The southernmost volume – a pentagon in plan – houses the majority of the Exhibition program. On the ground floor there is a public restaurant, which has an outdoor space in an ideal location adjacent to the water. Both the exhibition and the restaurant’s outdoor spaces are in close proximity to the National Museum on the end of the peninsula, encouraging communication and possibly even the shared use of these facilities.
The round auditorium, located to ‘the back of the site’ contains 1000 seats. The central room of the building is equipped with 400 retractable seats. An acoustic curtain between the two allows for separate use on the days they will be used simultaneously. On the day of the Ceremony, this curtain is opened so the two auditoriums can be used as a single space with 1400 seats.
A cantilevered volume holds the conference rooms, with prime views of the water. The conference center’s cores are shared with the office, which inhabits the three top floors of the building, since the offices are the least public component of the building’s program.
On the Waterfront, where the site extends beyond the boundary of the key wall, a drawbridge-like element “pops out” in the week of the ceremony, creating a new (partially conditioned) space that could receive the guests on the cold Ceremony evening. This drawbridge-like element also allows the building to open itself to the city, enabling the city to become the backdrop to the ceremony.
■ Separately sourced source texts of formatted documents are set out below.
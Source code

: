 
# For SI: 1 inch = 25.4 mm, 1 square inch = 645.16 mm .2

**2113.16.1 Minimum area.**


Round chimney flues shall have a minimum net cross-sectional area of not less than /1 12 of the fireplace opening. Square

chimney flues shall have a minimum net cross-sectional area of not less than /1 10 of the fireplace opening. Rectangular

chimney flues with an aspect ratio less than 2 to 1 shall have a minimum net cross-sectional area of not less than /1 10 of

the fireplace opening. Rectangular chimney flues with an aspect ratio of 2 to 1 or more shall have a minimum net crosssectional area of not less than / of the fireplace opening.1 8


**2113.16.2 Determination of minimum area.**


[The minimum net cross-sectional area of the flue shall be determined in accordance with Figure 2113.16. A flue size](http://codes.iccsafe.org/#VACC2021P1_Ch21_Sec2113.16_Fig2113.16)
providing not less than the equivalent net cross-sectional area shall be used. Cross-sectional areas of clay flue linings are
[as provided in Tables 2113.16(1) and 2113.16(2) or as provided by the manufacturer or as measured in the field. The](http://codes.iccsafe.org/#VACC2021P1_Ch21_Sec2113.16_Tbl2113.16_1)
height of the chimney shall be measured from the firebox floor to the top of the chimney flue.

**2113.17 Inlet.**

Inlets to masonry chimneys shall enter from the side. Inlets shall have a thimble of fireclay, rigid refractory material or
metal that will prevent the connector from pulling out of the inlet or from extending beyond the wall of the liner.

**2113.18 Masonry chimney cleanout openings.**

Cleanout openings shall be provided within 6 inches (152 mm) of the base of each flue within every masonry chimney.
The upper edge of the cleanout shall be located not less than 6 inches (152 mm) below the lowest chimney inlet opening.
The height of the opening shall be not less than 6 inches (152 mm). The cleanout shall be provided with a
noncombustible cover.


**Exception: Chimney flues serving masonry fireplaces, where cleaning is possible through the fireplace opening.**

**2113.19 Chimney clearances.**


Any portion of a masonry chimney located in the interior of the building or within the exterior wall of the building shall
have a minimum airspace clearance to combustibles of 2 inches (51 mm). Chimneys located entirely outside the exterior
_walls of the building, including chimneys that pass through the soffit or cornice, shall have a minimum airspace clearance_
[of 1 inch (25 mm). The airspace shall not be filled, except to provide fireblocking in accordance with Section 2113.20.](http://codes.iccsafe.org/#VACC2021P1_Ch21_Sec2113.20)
Conversely, the city is allowed ‘a view in’ from across the water as the building reveals it full depth, turning its most intimate occurrence into its most public manifestation.
The Customs House on the North part of the site is preserved to house the Archive, Library, Reading Room, and Education facilities. Partially climate controlled, it represents the archival collection of Alfred Nobel and the Laureates which are sensitive to light or over-exposure. Locating part of the program in the Customs House also allows for a further reduction in size of the main building. The Customs House facade will be restored to its historic state.
The building’s most specific function – the setting for the Nobel Ceremony – is also its most flexible component, taking the form of a 25m x 25m room in the centre of the building that can be allocated to each of the buildings functions, allowing the building to assume different configurations at different times and creating hybrid mixtures of activities. This central room accommodates a number of different configurations in its stationary position. These multiple configurations also allow the consolidation of the required program, resulting in a building much smaller than the total amount of square meters prescribed by the brief.
The stage itself also remains in place 365 days out of the year; although not always in use, it becomes a feature to be enjoyed by visitors.